By Chris Albon

Since launching in 2008, Ushahidi's tools have helped individuals and organizations receive millions of crowdsourced reports on topics ranging from flooding in Pakistan to co-working spaces in Africa. We love that people use our products in diverse ways and locations. However, because our users are so geographically distributed, it is often difficult to speak to them face to face about how they use our crowdsourcing products. When we do, the results are amazing, but since that is often not an option, we're always looking for other ways to gain insights about our users.

A few months ago, a man came up to me after I had given a presentation about Ushahidi and asked if "all this crowdsourcing is really just a system for people to complain about their lives?" I said that I didn't believe so — I could certainly think of anecdotal cases of individuals using Ushahidi tools to express both positive and negative sentiments — but frankly I didn't have a solid answer. His question bothered me, were we just a tool for complaints? I decided to find out.

To answer his question, I needed data. More specifically, I needed crowdsourced reports from a variety of Ushahidi deployments. Aggregating multiple data sources manually is frustrating and time-consuming. However, thanks for CrisisNET, two minutes and a few lines of code gave me 4040 reports from Ushahidi and Crowdmap deployments worldwide. Fast and simple.

With data in hand, it was time to start the fun part. I ran a script using a pre-existing list of English words with positive and negative connotations to assign a sentiment score to each English-language report in the data (2239 report). In the end, the analysis found 746 positive and 838 negative reports. More importantly, since the score assigned a degree of sentiment (that is, the number of occurrences of positive or negative words in a single report), I could easily visualize the distribution of the reports' sentiment.

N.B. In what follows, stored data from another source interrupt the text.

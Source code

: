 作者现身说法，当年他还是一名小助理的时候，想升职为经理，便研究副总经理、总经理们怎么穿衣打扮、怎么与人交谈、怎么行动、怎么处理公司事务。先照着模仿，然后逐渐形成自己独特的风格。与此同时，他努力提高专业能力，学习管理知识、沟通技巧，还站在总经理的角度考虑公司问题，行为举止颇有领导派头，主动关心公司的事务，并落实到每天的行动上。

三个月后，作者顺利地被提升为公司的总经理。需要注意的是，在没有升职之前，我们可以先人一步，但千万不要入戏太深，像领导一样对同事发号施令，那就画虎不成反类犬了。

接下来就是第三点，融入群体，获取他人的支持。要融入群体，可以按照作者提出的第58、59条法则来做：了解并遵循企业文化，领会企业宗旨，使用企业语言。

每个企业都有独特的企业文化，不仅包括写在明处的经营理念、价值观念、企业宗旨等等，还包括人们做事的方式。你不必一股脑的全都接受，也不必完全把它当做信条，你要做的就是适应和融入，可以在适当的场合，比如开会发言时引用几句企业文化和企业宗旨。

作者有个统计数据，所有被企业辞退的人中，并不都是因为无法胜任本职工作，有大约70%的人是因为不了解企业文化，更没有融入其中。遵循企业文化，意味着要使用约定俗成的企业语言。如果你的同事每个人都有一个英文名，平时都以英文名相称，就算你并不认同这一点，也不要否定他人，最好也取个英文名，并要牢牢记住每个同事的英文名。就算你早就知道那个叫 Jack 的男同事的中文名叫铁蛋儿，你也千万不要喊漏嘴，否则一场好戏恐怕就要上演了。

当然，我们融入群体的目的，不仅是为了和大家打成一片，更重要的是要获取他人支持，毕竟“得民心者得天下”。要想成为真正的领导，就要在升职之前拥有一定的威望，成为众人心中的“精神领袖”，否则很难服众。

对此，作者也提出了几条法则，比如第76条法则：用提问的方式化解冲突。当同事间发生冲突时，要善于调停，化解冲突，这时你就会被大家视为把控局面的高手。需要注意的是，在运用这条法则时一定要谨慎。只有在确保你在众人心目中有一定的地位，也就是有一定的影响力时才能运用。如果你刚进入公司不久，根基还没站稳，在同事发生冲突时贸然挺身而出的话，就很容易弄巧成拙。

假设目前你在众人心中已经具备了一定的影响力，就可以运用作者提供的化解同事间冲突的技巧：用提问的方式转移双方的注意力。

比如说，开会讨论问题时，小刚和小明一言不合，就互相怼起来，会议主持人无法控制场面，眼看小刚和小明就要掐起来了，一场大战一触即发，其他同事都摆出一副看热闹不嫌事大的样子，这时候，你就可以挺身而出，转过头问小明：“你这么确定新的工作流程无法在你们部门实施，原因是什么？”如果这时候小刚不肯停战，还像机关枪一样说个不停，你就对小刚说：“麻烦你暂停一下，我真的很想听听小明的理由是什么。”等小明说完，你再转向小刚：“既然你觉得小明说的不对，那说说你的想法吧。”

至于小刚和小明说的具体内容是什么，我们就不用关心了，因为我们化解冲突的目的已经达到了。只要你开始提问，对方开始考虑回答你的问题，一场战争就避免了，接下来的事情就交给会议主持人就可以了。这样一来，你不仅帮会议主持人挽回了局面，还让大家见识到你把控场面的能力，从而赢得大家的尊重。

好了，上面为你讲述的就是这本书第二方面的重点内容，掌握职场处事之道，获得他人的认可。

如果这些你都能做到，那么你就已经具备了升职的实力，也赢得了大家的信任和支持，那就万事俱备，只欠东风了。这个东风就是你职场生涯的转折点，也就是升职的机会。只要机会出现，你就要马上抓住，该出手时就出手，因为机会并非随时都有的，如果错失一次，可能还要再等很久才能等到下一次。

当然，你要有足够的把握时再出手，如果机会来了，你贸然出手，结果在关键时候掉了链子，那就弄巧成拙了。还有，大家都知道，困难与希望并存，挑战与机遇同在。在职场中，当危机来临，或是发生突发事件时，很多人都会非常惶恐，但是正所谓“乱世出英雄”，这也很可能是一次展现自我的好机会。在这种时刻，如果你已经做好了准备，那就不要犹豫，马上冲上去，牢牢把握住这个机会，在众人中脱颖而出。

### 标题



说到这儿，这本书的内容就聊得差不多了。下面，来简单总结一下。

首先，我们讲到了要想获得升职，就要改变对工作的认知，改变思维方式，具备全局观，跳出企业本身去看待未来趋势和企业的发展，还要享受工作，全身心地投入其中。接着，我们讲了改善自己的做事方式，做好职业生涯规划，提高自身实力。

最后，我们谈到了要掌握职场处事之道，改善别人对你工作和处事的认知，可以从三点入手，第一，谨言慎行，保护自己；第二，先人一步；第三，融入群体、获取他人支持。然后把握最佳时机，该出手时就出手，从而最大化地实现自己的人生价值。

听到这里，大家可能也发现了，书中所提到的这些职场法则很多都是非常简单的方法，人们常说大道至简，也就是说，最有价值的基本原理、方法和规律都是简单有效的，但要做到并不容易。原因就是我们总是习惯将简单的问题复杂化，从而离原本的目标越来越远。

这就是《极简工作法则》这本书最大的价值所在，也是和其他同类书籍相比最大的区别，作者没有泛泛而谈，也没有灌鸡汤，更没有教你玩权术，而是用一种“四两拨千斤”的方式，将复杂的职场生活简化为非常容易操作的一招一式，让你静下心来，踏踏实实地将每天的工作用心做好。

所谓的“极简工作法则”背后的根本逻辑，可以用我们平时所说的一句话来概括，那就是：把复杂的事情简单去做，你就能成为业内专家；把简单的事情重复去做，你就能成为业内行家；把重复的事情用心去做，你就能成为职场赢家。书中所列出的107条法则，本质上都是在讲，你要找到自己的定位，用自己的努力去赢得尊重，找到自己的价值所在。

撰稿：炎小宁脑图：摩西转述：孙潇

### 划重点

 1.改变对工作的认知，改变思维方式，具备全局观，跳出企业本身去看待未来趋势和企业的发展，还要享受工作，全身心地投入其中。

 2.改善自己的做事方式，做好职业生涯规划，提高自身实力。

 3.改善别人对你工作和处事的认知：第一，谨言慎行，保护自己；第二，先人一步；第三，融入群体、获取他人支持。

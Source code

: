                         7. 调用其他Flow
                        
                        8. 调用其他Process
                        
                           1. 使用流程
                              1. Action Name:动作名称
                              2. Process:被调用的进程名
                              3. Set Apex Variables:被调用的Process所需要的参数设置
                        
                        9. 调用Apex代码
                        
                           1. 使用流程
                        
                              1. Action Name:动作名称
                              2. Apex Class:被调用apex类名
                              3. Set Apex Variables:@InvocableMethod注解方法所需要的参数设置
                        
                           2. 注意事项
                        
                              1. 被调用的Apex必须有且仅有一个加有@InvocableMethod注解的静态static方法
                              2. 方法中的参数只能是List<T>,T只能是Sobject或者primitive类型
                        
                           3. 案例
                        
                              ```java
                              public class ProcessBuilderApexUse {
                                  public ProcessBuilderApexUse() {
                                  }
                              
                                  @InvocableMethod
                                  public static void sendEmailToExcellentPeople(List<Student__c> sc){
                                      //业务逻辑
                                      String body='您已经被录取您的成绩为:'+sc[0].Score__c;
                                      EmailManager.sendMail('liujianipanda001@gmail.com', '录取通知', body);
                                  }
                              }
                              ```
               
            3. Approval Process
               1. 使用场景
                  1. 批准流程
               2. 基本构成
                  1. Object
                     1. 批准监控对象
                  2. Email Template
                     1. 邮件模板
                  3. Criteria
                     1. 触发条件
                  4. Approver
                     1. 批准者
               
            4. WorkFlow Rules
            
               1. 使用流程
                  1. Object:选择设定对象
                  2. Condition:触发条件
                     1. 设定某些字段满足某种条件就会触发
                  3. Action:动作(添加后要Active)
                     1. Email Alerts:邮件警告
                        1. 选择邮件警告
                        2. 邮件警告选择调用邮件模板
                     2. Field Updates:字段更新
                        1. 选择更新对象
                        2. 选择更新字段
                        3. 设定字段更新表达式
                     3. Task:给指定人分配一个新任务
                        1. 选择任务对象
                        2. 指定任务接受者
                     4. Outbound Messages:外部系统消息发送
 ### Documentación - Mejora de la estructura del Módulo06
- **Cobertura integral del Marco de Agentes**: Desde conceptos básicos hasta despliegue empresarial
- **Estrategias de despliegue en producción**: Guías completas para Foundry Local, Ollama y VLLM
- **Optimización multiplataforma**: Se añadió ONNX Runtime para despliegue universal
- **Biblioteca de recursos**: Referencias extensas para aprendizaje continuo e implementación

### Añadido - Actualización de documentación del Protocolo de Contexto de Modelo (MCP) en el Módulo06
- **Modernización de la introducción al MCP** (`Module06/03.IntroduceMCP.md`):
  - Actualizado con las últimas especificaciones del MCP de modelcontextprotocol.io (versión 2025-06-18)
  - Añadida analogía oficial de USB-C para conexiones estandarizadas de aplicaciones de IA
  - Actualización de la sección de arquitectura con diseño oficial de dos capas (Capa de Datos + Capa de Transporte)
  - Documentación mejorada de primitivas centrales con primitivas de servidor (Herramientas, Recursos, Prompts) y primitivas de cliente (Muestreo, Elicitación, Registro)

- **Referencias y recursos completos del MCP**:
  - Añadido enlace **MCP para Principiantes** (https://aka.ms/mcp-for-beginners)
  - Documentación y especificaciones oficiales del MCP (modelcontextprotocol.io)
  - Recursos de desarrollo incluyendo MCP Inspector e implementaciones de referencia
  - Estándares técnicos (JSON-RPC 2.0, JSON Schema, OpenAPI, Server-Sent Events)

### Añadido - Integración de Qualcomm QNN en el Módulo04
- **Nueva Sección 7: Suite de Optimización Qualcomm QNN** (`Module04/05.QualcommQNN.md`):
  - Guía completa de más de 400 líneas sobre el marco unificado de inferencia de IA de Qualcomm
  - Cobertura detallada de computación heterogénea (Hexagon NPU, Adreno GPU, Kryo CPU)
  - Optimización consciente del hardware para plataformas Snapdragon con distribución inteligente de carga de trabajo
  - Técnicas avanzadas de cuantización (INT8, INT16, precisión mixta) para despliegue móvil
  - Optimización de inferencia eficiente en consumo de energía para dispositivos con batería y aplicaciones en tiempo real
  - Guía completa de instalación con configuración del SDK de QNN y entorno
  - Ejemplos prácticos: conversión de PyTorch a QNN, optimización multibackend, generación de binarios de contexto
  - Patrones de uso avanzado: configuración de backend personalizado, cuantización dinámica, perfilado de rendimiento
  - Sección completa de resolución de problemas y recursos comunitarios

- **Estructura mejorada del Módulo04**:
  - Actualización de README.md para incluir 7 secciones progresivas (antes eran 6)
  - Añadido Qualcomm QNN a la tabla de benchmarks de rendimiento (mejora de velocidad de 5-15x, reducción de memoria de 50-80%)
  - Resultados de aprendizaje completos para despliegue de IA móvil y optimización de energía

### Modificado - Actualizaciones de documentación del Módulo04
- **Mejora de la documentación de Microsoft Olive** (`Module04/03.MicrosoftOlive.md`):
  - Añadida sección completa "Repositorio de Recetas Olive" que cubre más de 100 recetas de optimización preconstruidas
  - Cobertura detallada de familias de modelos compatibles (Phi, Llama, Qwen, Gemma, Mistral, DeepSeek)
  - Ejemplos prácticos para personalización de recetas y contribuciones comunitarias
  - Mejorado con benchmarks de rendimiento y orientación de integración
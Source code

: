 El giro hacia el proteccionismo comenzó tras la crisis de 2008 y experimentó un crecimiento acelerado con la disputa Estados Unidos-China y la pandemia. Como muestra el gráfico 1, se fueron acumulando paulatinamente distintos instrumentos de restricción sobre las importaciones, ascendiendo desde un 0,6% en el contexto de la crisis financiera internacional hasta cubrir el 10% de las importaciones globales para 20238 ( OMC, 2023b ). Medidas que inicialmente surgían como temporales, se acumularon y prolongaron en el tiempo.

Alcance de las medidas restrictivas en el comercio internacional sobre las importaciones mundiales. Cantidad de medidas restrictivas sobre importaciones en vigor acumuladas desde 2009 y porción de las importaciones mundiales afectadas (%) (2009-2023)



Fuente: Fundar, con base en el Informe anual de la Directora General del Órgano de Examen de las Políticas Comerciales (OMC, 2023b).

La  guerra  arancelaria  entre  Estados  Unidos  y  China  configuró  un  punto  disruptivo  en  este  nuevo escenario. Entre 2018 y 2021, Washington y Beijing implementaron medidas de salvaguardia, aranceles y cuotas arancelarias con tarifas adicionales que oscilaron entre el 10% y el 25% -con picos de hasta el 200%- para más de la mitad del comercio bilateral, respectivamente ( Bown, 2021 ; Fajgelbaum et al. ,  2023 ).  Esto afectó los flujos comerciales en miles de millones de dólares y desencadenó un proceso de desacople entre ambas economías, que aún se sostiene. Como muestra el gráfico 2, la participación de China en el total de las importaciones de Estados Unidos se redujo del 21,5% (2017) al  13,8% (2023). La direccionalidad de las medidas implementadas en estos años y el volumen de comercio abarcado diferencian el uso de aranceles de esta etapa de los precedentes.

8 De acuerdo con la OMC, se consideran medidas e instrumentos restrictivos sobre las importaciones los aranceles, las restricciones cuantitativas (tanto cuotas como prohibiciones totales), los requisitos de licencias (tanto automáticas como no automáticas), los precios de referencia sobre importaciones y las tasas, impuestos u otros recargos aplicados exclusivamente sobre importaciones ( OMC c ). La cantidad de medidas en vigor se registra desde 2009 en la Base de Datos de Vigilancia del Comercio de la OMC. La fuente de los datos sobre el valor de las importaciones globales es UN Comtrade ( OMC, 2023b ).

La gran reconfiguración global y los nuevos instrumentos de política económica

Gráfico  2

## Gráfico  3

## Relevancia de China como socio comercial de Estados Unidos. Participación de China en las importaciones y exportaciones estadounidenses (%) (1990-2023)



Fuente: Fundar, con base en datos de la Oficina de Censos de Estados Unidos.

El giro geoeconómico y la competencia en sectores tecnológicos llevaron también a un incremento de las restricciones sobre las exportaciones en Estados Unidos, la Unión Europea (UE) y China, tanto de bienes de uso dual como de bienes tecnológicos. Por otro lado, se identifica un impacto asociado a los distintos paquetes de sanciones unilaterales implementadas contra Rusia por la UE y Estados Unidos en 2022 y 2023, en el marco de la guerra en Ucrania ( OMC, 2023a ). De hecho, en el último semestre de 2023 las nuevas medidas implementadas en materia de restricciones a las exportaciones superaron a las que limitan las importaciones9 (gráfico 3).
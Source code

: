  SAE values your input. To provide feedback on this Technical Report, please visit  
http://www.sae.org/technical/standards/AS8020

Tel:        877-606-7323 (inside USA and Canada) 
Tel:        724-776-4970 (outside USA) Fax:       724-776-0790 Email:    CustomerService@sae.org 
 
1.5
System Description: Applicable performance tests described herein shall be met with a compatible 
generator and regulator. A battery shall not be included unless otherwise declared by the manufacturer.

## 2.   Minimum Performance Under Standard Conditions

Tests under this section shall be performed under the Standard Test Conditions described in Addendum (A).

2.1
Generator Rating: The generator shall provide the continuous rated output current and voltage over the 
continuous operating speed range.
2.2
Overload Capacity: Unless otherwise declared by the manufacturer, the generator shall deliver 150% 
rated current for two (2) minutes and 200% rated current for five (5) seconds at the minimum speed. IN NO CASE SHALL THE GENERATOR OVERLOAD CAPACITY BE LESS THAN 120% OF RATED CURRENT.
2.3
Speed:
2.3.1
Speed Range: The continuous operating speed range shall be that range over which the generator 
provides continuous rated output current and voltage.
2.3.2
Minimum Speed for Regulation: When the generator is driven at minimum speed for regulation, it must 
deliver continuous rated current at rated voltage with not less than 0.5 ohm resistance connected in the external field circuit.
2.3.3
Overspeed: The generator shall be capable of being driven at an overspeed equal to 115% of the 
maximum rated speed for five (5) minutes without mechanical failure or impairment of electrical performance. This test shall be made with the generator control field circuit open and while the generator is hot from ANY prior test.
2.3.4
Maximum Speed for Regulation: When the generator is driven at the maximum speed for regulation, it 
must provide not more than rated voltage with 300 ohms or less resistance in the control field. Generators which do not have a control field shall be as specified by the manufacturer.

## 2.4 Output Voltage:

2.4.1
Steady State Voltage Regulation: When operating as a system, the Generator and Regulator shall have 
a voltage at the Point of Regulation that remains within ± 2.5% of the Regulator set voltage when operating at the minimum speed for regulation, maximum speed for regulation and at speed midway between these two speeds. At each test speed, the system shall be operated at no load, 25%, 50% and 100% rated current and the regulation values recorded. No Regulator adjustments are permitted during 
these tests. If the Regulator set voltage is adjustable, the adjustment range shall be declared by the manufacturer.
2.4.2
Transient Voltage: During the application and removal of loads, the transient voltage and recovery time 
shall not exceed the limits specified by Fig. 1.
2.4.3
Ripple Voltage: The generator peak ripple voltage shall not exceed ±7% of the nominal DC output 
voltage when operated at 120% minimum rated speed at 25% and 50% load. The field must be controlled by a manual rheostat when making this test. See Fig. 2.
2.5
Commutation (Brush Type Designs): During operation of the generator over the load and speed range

What was the answer to the man's question? Thanks to CrisisNET, I can say with some confidence that Ushahidi deployments receive roughly an equal number of positive and negative reports. That is, no, Ushahidi and Crowdmap are not primarily used to complain. Instead, the visualization of reports sent into the Ushahidi platform and Crowdmap reveals a wonderful spectrum of sentiment, from very negative to very positive. Most importantly, it reveals something we didn't know about how people use Ushahidi's crowdsourcing product before now, giving us real insights into our users and their work.

Want to conduct your own sentiment analysis? Here is a two part step-by-step tutorial (with the full code) explaining how we created this visual. We hope you'll use it to replicate our analysis and run your own sentiment analyses on other data available through CrisisNET.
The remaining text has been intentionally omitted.